Sender-Constrained Tokens: How DPoP Solves the Bearer Token Crisis in Carrier Integration APIs

Sender-Constrained Tokens: How DPoP Solves the Bearer Token Crisis in Carrier Integration APIs

API downtime surged by 60% between Q1 2024 and Q1 2025, with average uptime dropping from 99.66% to 99.46%. This translates to approximately 10 extra minutes of downtime per week and close to 9 hours across a year. For carrier integration teams managing multi-carrier shipping APIs, this isn't just about inconvenient delays.

Your bearer tokens are sitting ducks. While APIs fail more frequently, traditional bearer tokens remain fundamentally vulnerable to theft through compromised log files, databases, and Authorization headers containing bearer tokens. The combination creates a perfect storm: unstable APIs plus authentication that anyone can replay if intercepted.

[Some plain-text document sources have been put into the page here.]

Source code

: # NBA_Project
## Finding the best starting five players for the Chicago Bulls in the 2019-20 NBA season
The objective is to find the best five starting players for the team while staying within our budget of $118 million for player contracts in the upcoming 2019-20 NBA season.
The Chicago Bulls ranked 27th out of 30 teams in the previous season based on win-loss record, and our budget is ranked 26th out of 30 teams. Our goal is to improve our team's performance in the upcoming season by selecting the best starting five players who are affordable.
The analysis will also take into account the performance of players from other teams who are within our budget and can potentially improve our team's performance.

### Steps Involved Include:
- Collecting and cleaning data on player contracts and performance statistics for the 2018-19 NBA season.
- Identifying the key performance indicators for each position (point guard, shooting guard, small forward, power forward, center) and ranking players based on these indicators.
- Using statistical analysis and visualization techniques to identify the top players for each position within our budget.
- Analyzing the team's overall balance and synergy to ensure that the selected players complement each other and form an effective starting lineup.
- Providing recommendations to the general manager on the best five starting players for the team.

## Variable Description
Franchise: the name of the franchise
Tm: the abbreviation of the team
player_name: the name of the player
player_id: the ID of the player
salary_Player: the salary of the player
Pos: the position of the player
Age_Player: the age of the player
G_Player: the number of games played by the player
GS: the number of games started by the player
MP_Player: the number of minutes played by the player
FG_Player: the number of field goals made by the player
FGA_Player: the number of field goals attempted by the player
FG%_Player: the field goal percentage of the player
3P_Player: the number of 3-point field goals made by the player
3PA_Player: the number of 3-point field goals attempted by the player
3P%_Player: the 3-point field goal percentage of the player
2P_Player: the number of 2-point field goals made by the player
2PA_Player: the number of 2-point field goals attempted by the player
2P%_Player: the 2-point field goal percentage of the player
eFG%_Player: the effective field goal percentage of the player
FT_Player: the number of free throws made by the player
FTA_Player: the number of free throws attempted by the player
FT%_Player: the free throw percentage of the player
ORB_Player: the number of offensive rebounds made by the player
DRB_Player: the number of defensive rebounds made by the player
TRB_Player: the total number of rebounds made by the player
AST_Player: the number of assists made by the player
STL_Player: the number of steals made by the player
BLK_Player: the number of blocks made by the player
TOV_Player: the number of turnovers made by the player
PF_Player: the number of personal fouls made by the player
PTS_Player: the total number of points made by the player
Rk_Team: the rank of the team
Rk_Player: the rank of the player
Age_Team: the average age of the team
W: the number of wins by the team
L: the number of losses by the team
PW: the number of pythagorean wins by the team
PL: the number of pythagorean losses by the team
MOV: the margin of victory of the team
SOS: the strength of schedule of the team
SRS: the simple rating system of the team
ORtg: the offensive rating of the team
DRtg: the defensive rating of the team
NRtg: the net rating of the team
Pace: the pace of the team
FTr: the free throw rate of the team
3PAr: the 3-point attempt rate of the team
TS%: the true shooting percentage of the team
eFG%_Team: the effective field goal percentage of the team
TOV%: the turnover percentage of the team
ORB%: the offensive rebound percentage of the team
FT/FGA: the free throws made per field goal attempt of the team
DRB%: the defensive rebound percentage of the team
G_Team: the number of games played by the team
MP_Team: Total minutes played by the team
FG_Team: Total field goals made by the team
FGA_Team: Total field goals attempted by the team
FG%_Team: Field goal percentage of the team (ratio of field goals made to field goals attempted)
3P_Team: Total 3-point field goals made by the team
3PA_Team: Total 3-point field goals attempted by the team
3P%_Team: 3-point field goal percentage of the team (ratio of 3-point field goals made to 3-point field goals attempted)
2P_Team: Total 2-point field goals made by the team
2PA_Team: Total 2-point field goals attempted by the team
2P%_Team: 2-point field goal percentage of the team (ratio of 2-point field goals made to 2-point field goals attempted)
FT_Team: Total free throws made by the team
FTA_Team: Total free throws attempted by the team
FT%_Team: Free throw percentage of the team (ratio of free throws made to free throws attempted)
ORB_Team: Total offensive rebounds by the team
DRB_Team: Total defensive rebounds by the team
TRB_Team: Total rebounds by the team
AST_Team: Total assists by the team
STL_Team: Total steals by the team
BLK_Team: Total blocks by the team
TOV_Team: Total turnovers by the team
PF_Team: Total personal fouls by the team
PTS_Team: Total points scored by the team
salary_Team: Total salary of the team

Tokens can be leaked through compromised client devices, insecure log files, person-in-the-middle attacks, or malicious browser extensions. Once leaked, a bearer token is a golden ticket for an attacker. When logistics saw the sharpest decline in API uptime as providers expanded their digital ecosystems to meet rising demand for real-time tracking, inventory updates, and third-party platform integrations, these vulnerabilities become business-critical issues.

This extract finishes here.